> [Your task]: Report every line of the records that includes the word "policy".

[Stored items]
=======
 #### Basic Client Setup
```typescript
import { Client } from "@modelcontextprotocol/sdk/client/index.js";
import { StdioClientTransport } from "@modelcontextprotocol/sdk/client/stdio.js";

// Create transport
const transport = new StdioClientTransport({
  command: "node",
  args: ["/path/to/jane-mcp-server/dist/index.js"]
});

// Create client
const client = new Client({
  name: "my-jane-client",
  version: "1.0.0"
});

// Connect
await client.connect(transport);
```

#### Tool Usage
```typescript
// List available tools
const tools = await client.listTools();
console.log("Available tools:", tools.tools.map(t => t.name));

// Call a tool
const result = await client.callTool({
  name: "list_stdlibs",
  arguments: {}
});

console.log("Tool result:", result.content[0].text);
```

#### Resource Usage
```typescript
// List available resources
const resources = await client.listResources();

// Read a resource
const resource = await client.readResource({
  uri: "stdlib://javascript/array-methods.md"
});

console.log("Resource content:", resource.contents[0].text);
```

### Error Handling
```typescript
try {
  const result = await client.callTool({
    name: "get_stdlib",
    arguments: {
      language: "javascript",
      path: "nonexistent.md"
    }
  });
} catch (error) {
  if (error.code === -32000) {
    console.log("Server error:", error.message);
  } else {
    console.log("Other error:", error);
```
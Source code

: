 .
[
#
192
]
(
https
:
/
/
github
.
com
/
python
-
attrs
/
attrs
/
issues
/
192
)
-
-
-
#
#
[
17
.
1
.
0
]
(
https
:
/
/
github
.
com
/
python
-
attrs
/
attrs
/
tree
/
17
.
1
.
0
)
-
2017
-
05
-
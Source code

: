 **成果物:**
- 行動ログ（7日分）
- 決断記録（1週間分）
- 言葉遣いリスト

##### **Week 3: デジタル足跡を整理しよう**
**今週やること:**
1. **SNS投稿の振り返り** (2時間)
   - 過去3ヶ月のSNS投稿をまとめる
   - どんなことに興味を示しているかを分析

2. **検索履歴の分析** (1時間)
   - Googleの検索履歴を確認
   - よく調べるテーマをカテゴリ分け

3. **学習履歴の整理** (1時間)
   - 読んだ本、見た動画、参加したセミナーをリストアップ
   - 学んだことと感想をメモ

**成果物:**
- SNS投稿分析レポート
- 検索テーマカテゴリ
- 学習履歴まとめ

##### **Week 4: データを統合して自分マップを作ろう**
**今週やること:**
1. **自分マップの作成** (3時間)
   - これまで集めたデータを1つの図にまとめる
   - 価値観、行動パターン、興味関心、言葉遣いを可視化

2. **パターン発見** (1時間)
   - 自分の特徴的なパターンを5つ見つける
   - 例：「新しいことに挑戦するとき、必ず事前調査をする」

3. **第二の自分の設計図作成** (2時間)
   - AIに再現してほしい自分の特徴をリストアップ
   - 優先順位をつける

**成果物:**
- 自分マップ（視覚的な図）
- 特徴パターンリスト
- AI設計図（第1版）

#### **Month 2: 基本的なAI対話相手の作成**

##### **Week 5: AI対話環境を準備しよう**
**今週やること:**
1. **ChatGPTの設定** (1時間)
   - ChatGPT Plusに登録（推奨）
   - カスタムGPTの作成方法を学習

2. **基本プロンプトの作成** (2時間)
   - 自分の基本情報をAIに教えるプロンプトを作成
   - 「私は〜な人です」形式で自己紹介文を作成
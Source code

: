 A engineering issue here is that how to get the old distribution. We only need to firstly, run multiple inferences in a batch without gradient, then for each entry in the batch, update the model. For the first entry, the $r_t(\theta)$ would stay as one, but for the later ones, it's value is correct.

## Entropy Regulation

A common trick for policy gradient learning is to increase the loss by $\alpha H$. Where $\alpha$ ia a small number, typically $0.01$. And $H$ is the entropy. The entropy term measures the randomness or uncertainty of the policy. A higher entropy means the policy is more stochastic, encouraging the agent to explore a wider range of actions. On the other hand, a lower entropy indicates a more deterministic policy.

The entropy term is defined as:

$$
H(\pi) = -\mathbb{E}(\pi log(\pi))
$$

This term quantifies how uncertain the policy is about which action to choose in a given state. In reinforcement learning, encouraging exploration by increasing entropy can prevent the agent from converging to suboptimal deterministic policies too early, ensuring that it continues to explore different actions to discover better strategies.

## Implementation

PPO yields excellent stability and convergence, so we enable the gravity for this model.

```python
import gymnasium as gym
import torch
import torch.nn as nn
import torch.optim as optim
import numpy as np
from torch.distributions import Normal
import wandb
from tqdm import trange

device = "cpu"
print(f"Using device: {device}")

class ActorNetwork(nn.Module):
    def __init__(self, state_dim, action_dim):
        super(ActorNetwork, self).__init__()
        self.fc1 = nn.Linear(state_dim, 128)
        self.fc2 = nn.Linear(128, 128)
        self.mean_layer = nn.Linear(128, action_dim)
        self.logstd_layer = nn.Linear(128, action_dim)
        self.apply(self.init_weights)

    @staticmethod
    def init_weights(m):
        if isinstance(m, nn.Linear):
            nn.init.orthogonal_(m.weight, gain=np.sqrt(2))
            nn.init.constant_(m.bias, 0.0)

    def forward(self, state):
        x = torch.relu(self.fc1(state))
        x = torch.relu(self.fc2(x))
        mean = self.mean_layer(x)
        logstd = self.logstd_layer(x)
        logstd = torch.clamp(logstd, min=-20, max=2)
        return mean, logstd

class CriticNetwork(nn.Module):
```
=======
> [Result of this task]:
A common trick for policy gradient learning is to increase the loss by $\alpha H$. Where $\alpha$ ia a small number, typically $0.01$. And $H$ is the entropy. The entropy term measures the randomness or uncertainty of the policy. A higher entropy means the policy is more stochastic, encouraging the agent to explore a wider range of actions. On the other hand, a lower entropy indicates a more deterministic policy.
This term quantifies how uncertain the policy is about which action to choose in a given state. In reinforcement learning, encouraging exploration by increasing entropy can prevent the agent from converging to suboptimal deterministic policies too early, ensuring that it continues to explore different actions to discover better strategies.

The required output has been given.